Normalizers
Normalizers are similar to analyzers except that they may only emit a single token. As a consequence, they do not have a tokenizer and only accept a subset of the available char filters and token filters. Only the filters that work on a per-character basis are allowed. For instance a lowercasing filter would be allowed, but not a stemming filter, which needs to look at the keyword as a whole. The current list of filters that can be used in a normalizer definition are: arabic_normalization, asciifolding, bengali_normalization, cjk_width, decimal_digit, elision, german_normalization, hindi_normalization, indic_normalization, lowercase, pattern_replace, persian_normalization, scandinavian_folding, serbian_normalization, sorani_normalization, trim, uppercase.
Elasticsearch ships with a lowercase built-in normalizer. For other forms of normalization, a custom configuration is required.

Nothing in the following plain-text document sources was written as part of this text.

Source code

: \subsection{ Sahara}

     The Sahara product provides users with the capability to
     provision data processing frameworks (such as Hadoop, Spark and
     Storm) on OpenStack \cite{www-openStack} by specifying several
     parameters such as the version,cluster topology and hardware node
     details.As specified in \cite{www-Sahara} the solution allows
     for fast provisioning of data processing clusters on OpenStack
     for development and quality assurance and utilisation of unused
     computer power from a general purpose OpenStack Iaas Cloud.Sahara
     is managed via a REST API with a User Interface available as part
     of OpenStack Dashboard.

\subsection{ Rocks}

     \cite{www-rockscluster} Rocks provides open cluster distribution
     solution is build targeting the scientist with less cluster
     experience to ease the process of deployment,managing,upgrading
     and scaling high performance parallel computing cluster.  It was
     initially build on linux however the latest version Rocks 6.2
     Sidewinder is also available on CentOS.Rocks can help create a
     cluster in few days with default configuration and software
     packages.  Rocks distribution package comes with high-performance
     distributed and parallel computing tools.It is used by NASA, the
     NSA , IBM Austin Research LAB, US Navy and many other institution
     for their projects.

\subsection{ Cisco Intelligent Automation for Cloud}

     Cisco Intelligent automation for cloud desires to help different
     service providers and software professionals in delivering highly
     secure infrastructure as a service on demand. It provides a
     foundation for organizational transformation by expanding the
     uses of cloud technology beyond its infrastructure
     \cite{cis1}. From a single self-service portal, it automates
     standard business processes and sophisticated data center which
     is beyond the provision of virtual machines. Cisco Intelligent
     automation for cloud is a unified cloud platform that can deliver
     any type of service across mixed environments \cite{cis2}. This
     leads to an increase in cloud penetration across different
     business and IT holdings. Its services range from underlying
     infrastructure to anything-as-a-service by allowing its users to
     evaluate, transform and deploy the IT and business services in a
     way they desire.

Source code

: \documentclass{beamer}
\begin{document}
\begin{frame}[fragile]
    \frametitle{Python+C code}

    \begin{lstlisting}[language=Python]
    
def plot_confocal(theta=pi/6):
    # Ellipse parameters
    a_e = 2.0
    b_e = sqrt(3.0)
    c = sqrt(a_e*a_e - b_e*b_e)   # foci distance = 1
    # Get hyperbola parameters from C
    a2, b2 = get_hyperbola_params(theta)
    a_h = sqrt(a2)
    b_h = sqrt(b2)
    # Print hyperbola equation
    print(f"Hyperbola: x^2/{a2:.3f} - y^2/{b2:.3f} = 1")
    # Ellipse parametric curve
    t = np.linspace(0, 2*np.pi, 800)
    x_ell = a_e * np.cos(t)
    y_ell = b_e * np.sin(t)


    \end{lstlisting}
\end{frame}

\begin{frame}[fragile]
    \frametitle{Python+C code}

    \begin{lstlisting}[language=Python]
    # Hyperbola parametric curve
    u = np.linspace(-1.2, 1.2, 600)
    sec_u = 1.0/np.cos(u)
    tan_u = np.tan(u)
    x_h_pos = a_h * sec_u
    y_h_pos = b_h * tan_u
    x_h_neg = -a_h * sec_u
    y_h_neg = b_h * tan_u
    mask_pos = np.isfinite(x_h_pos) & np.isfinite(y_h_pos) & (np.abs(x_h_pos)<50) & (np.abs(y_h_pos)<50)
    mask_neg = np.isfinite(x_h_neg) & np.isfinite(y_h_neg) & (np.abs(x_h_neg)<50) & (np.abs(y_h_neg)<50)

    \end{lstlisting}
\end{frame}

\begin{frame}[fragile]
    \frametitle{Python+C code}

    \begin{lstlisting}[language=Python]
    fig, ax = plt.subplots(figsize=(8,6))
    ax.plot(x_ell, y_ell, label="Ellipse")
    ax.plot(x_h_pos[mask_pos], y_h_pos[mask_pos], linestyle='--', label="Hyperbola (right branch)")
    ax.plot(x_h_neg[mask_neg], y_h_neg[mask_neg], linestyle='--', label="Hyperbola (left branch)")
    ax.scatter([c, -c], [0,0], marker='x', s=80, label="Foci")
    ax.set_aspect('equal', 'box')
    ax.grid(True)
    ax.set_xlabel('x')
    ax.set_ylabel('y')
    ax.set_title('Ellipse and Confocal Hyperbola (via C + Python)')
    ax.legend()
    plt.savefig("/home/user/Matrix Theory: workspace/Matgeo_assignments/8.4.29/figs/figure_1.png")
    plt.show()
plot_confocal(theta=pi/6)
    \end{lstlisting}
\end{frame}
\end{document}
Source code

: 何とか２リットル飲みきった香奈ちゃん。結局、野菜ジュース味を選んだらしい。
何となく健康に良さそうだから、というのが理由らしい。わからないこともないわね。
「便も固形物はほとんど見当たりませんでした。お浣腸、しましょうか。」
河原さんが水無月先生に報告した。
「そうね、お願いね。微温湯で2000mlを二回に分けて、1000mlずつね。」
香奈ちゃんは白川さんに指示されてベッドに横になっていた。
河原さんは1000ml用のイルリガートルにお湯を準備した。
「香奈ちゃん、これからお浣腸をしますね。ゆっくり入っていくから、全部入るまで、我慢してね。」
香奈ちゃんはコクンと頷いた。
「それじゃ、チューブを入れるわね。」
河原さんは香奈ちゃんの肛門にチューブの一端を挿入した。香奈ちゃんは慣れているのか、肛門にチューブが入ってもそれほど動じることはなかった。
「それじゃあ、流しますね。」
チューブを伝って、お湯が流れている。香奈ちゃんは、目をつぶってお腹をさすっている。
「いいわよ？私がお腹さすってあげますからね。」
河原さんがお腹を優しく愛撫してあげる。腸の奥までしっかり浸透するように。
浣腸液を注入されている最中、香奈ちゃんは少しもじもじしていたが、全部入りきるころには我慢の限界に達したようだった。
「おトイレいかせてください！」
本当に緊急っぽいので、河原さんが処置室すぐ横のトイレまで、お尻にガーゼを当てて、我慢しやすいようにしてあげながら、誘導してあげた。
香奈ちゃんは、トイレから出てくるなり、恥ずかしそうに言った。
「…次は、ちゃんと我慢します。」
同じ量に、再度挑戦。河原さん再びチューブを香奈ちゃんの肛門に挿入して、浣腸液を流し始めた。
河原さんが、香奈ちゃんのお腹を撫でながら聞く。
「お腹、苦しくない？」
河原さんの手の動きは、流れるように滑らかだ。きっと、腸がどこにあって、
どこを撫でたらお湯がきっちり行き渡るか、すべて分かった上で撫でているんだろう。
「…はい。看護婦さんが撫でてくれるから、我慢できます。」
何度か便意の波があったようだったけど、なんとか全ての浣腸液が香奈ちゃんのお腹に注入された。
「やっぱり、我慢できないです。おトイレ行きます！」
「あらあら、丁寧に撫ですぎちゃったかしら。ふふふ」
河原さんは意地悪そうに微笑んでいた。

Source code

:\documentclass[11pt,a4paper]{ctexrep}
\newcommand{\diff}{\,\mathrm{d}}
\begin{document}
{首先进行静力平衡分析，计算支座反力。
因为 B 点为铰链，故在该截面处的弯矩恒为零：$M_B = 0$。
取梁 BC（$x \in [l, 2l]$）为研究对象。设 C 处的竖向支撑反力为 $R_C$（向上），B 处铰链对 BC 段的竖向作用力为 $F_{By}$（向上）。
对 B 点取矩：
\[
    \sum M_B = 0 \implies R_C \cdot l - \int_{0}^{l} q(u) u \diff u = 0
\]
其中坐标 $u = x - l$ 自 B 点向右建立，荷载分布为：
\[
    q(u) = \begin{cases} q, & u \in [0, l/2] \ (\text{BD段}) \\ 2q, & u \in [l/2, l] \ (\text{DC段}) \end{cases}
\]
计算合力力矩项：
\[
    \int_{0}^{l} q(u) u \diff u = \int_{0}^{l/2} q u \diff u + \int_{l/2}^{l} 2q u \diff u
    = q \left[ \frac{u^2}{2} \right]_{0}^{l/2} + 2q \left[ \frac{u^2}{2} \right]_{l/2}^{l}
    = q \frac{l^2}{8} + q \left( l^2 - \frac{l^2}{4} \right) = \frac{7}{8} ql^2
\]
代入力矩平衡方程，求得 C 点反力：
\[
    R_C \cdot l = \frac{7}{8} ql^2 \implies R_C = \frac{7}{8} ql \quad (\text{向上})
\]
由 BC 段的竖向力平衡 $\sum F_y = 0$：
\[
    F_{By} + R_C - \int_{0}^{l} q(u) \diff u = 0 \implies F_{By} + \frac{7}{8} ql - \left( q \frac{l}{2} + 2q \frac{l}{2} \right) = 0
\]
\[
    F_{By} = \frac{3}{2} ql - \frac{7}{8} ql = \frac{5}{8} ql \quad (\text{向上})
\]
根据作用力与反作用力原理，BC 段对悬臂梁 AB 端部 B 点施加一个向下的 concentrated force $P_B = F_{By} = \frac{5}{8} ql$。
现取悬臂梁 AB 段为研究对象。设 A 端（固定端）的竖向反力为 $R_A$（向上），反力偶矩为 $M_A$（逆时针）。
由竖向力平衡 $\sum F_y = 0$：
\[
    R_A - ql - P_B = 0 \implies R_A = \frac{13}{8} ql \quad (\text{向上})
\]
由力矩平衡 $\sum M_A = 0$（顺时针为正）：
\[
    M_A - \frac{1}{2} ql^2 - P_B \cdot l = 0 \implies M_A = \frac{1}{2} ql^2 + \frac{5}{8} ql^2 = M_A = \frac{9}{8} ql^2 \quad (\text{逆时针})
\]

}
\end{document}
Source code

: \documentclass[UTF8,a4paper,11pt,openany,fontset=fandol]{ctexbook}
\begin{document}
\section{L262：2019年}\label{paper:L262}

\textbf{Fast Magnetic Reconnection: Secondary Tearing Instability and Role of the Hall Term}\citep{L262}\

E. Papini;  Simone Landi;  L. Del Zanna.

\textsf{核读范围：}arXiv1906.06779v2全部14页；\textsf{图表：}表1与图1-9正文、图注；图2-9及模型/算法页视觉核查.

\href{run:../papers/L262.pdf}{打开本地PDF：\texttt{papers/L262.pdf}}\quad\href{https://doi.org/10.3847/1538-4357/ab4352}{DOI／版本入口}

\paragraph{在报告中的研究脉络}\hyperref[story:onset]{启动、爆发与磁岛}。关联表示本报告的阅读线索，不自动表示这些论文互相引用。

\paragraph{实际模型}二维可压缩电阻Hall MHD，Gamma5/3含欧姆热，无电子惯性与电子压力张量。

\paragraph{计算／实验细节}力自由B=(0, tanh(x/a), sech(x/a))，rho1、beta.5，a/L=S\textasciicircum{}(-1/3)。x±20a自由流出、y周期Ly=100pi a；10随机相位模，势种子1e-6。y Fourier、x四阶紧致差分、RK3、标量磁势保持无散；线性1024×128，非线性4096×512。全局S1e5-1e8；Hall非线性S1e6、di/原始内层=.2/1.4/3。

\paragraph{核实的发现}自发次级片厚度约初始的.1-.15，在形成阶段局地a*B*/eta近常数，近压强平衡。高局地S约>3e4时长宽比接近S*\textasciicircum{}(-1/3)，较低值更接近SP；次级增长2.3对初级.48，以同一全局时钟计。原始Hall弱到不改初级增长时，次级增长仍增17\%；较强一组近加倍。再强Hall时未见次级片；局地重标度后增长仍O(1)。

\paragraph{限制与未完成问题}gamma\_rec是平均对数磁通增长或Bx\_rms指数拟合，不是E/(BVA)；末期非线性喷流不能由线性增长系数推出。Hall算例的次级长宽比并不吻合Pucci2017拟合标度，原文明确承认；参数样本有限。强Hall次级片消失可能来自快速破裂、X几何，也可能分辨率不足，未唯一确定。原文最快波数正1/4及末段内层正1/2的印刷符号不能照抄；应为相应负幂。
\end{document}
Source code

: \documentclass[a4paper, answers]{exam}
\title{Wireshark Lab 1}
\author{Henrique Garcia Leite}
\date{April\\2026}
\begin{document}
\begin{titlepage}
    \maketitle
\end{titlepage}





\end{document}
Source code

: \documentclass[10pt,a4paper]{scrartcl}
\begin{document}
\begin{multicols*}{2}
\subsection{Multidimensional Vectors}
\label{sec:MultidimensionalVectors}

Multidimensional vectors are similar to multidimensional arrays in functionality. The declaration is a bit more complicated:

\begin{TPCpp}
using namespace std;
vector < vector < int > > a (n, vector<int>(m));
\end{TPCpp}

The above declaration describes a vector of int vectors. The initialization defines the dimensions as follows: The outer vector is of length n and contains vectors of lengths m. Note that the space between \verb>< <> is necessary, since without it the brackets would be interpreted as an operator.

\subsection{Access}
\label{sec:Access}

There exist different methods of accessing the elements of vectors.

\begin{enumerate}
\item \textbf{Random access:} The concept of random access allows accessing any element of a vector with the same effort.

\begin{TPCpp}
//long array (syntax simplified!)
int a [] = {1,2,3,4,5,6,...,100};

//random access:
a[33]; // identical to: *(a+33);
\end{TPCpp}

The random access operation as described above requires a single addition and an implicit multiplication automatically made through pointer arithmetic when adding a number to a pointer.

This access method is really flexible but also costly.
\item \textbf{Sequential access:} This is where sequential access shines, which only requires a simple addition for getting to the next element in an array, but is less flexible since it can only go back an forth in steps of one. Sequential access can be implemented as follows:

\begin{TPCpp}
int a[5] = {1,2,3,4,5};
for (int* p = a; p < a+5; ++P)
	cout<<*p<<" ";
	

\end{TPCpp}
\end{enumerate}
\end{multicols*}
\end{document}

Custom normalizers take a list of character filters and a list of token filters.
PUT index
{
"settings": {
"analysis": {
"char_filter": {
"quote": {
"type": "mapping",
"mappings": [
"« => \"",
"» => \""
]
}
},
"normalizer": {
"my_normalizer": {
"type": "custom",
"char_filter": ["quote"],
"filter": ["lowercase", "asciifolding"]
}
}
}
},
"mappings": {
"properties": {
"foo": {
"type": "keyword",
"normalizer": "my_normalizer"
}
}
}
}